Assigned task: Once you find the line with "Visualization 1: Customer Insights" in the entries below, return exactly every line from it through the line with "Visualization 6: Checkout Times".

[Supplied data]

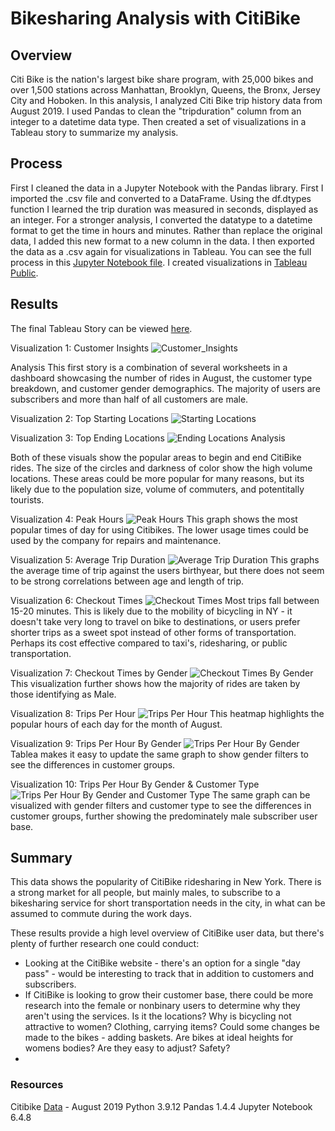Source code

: # Bikesharing Analysis with CitiBike

## Overview
Citi Bike is the nation's largest bike share program, with 25,000 bikes and over 1,500 stations across Manhattan, Brooklyn, Queens, the Bronx, Jersey City and Hoboken. In this analysis, I analyzed Citi Bike trip history data from August 2019. I used Pandas to clean the "tripduration" column from an integer to a datetime data type. Then created a set of visualizations in a Tableau story to summarize my analysis.

## Process
First I cleaned the data in a Jupyter Notebook with the Pandas library. First I imported the .csv file and converted to a DataFrame. Using the df.dtypes function I learned the trip duration was measured in seconds, displayed as an integer. For a stronger analysis, I converted the datatype to a datetime format to get the time in hours and minutes. Rather than replace the original data, I added this new format to a new column in the data. I then exported the data as a .csv again for visualizations in Tableau. You can see the full process in this [Jupyter Notebook file](NYC_CitiBike_Challenge.ipynb).
I created visualizations in [Tableau Public](https://public.tableau.com/app/discover).

## Results
The final Tableau Story can be viewed [here](https://public.tableau.com/app/profile/alyssa.davis/viz/BikesharingChallenge_16618926814050/BikesharingChallenge).


Visualization 1: Customer Insights
![Customer_Insights](Images/01_Customer_Data.png)

Analysis
This first story is a combination of several worksheets in a dashboard showcasing the number of rides in August, the customer type breakdown, and customer gender demographics. The majority of users are subscribers and more than half of all customers are male.


Visualization 2: Top Starting Locations
![Starting Locations](Images/02_Starting_Locations.png)

Visualization 3: Top Ending Locations
![Ending Locations](Images/03_Ending_Locations.png)
Analysis

Both of these visuals show the popular areas to begin and end CitiBike rides. The size of the circles and darkness of color show the high volume locations. These areas could be more popular for many reasons, but its likely due to the population size, volume of commuters, and potentitally tourists.

Visualization 4: Peak Hours
![Peak Hours](Images/04_Peak_Hours.png)
This graph shows the most popular times of day for using Citibikes. The lower usage times could be used by the company for repairs and maintenance. 

Visualization 5: Average Trip Duration
![Average Trip Duration](Images/05_Average_Trip_Duration.png)
This graphs the average time of trip against the users birthyear, but there does not seem to be strong correlations between age and length of trip.

Visualization 6: Checkout Times
![Checkout Times](Images/06_Checkout_Times.png)
Most trips fall between 15-20 minutes. This is likely due to the mobility of bicycling in NY - it doesn't take very long to travel on bike to destinations, or users prefer shorter trips as a sweet spot instead of other forms of transportation. Perhaps its cost effective compared to taxi's, ridesharing, or public transportation.

Visualization 7: Checkout Times by Gender
![Checkout Times By Gender](Images/07_Checkout_Times_By_Gender.png)
This visualization further shows how the majority of rides are taken by those identifying as Male. 

Visualization 8: Trips Per Hour
![Trips Per Hour](Images/08_Trips_Per_Hour.png)
This heatmap highlights the popular hours of each day for the month of August.

Visualization 9: Trips Per Hour By Gender
![Trips Per Hour By Gender](Images/09_Trips_Per_Hour_By_Gender.png)
Tablea makes it easy to update the same graph to show gender filters to see the differences in customer groups.

Visualization 10: Trips Per Hour By Gender & Customer Type
![Trips Per Hour By Gender and Customer Type](Images/10_Trips_Per_Hour_By_Gender_Customer_Type.png)
The same graph can be visualized with gender filters and customer type to see the differences in customer groups, further showing the predominately male subscriber user base.


## Summary
This data shows the popularity of CitiBike ridesharing in New York. There is a strong market for all people, but mainly males, to subscribe to a bikesharing service for short transportation needs in the city, in what can be assumed to commute during the work days. 

These results provide a high level overview of CitiBike user data, but there's plenty of further research one could conduct:
- Looking at the CitiBike website - there's an option for a single "day pass" - would be interesting to track that in addition to customers and subscribers.
- If CitiBike is looking to grow their customer base, there could be more research into the female or nonbinary users to determine why they aren't using the services. Is it the locations? Why is bicycling not attractive to women? Clothing, carrying items? Could some changes be made to the bikes - adding baskets. Are bikes at ideal heights for womens bodies? Are they easy to adjust? Safety?
- 

### Resources
Citibike [Data](https://ride.citibikenyc.com/system-data) - August 2019
Python 3.9.12
Pandas 1.4.4
Jupyter Notebook 6.4.8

[/Supplied data]

Answer below:
Visualization 1: Customer Insights
![Customer_Insights](Images/01_Customer_Data.png)

Analysis
This first story is a combination of several worksheets in a dashboard showcasing the number of rides in August, the customer type breakdown, and customer gender demographics. The majority of users are subscribers and more than half of all customers are male.


Visualization 2: Top Starting Locations
![Starting Locations](Images/02_Starting_Locations.png)

Visualization 3: Top Ending Locations
![Ending Locations](Images/03_Ending_Locations.png)
Analysis

Both of these visuals show the popular areas to begin and end CitiBike rides. The size of the circles and darkness of color show the high volume locations. These areas could be more popular for many reasons, but its likely due to the population size, volume of commuters, and potentitally tourists.

Visualization 4: Peak Hours
![Peak Hours](Images/04_Peak_Hours.png)
This graph shows the most popular times of day for using Citibikes. The lower usage times could be used by the company for repairs and maintenance. 

Visualization 5: Average Trip Duration
![Average Trip Duration](Images/05_Average_Trip_Duration.png)
This graphs the average time of trip against the users birthyear, but there does not seem to be strong correlations between age and length of trip.

Visualization 6: Checkout Times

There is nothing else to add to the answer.